Court sources are the most accessible data reservoirs to mine in litigation finance. The problem is that operating on this data at scale requires some understanding of textual analysis. While textual analysis isn't particularly difficult - tip: software programs like SAS offer canned black box text reading packages - it is time-consuming and has to be done carefully so as to be done correctly. Simply amassing the text data often requires basic Python or PERL web crawler knowledge as well. This level of industry exceeds the ability or time availability of most industry professionals in litigation finance but can be outsourced quite effectively.
Beyond the data from court filings, the IRS has data on litigation awards (along with salary data and a myriad array of other personal data) for all US taxpayers. However, that data can only be accessed if one has an affiliation with a constituent university of the thirteen US Census Research Data Centers around the country. Again, for most litigation finance professionals, this data source is not an option, but it can be outsourced.
Despite that, interested litigation finance professionals can gather background data related to the geographic region of a given case. This can be done effectively using two tools available over the internet, without charge: the Federal Reserve's FRED database and the US Census Bureau's DataFerret.
FRED is an Excel add-in that can be downloaded from the St. Louis Federal Reserve and it provides economic data at various macro levels, which is helpful when trying to determine former background conditions impacting a past case.
For example, understanding the level of auto sales, interest rates, and gasoline prices might all help shed light on the economics of the auto industry, which could be constructive to apposite cases. The FRED data won't reveal case outcomes, but it can still help clarify why two similar cases might have had very different outcomes at different points in time.
DataFerret is similar to FRED, but it comes from the US Census Bureau and offers demographic data at the most granular level across the country. Getting data from DataFerret can help funders identify the descriptive characteristics of plaintiffs, defendants, and other parties in a suit.
It's easy to determine that defendant Corporation A has 820 employees, but using the company's HQ location, funders can easily identify factors that might affect the firm's behavior, such as local economic conditions, population density, average education, average employee wage, etc.
Again, these factors won't directly influence the outcome of a case, but they are important to consider.

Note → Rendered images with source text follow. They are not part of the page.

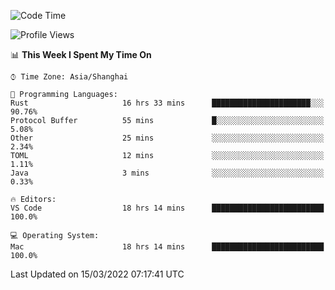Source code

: <!--START_SECTION:waka-->
![Code Time](http://img.shields.io/badge/Code%20Time-1%2C088%20hrs%2012%20mins-blue)

![Profile Views](http://img.shields.io/badge/Profile%20Views-2-blue)

📊 **This Week I Spent My Time On** 

```text
⌚︎ Time Zone: Asia/Shanghai

💬 Programming Languages: 
Rust                     16 hrs 33 mins      ██████████████████████░░░   90.76% 
Protocol Buffer          55 mins             █░░░░░░░░░░░░░░░░░░░░░░░░   5.08% 
Other                    25 mins             ░░░░░░░░░░░░░░░░░░░░░░░░░   2.34% 
TOML                     12 mins             ░░░░░░░░░░░░░░░░░░░░░░░░░   1.11% 
Java                     3 mins              ░░░░░░░░░░░░░░░░░░░░░░░░░   0.33%

🔥 Editors: 
VS Code                  18 hrs 14 mins      █████████████████████████   100.0%

💻 Operating System: 
Mac                      18 hrs 14 mins      █████████████████████████   100.0%

```


 Last Updated on 15/03/2022 07:17:41 UTC
<!--END_SECTION:waka-->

The Bureau of Justice Statistics is the one government entity I'm aware of that does provide public data, although it is a bit behind the times. Nonetheless, it can give you a sense of the broader PI market. For example, on the BJS site they provide data on:
The real lesson in data analytics is that one data source is never enough. Instead, the most powerful insights come from the combination of multiple sets of data and then being able to draw novel conclusions.
Needless to say, litigation finance professionals must look to draw upon primary source materials, such as court documents, for important information and details. They can come to more useful conclusions, however, if they supplement this information with background material, such as that available from FRED and DataFerret.
If they use survey data to dig deeper into what happens in unfinished or unfunded cases, as well as seek the thoughts and perspectives of parties in those cases, they will have one Hulk of a database.